START MATERIAL FOR THIS TASK

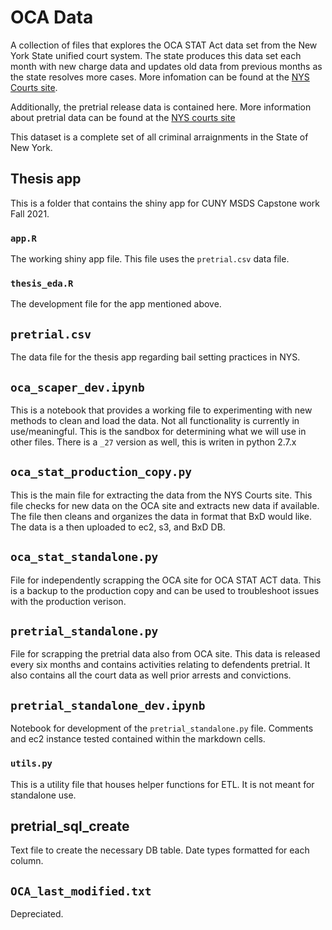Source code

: # OCA  Data

A collection of files that explores the OCA STAT Act data set from the New York State unified court system. 
The state produces this data set each month with new charge data and updates old data from previous months as
the state resolves more cases. More infomation can be found at the [NYS Courts site](https://ww2.nycourts.gov/oca-stat-act-31371).

Additionally, the pretrial release data is contained here. More information about pretrial data can be found at the [NYS courts site](https://ww2.nycourts.gov/pretrial-release-data-33136)

This dataset is a complete set of all criminal arraignments in the State of New York. 

## Thesis app

This is a folder that contains the shiny app for CUNY MSDS Capstone work Fall 2021. 

### `app.R`

The working shiny app file. This file uses the `pretrial.csv` data file. 

### `thesis_eda.R` 

The development file for the app mentioned above. 

## `pretrial.csv`

The data file for the thesis app regarding bail setting practices in NYS.

## `oca_scaper_dev.ipynb`

This is a notebook that provides a working file to experimenting with new methods to clean and load the data. 
Not all functionality is currently in use/meaningful. This is the sandbox for determining what we will use in other files. There is a `_27` version as well, this is writen in python 2.7.x 

## `oca_stat_production_copy.py`

This is the main file for extracting the data from the NYS Courts site. This file checks for new data on the OCA site
and extracts new data if available. The file then cleans and organizes the data in format that BxD would like. The data is a then uploaded to ec2, s3, and BxD DB. 

## `oca_stat_standalone.py`

File for independently scrapping the OCA site for OCA STAT ACT data. This is a backup to the production copy and can be used to troubleshoot issues with the production verison.

## `pretrial_standalone.py`

File for scrapping the pretrial data also from OCA site. This data is released every six months and contains activities relating to defendents pretrial. It also contains all the court data as well prior arrests and convictions. 

## `pretrial_standalone_dev.ipynb`

Notebook for development of the `pretrial_standalone.py` file. Comments and ec2 instance tested contained within the markdown cells. 

### `utils.py`

This is a utility file that houses helper functions for ETL. It is not meant for standalone use. 

## pretrial_sql_create

Text file to create the necessary DB table. Date types formatted for each column. 

## `OCA_last_modified.txt`

Depreciated.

END MATERIAL FOR THIS TASK

WHAT YOU ARE ASKED TO DO:
What lines in the entries contain "found"? Report each one by copying it.

RESPONSE:
the state resolves more cases. More infomation can be found at the [NYS Courts site](https://ww2.nycourts.gov/oca-stat-act-31371).
Additionally, the pretrial release data is contained here. More information about pretrial data can be found at the [NYS courts site](https://ww2.nycourts.gov/pretrial-release-data-33136)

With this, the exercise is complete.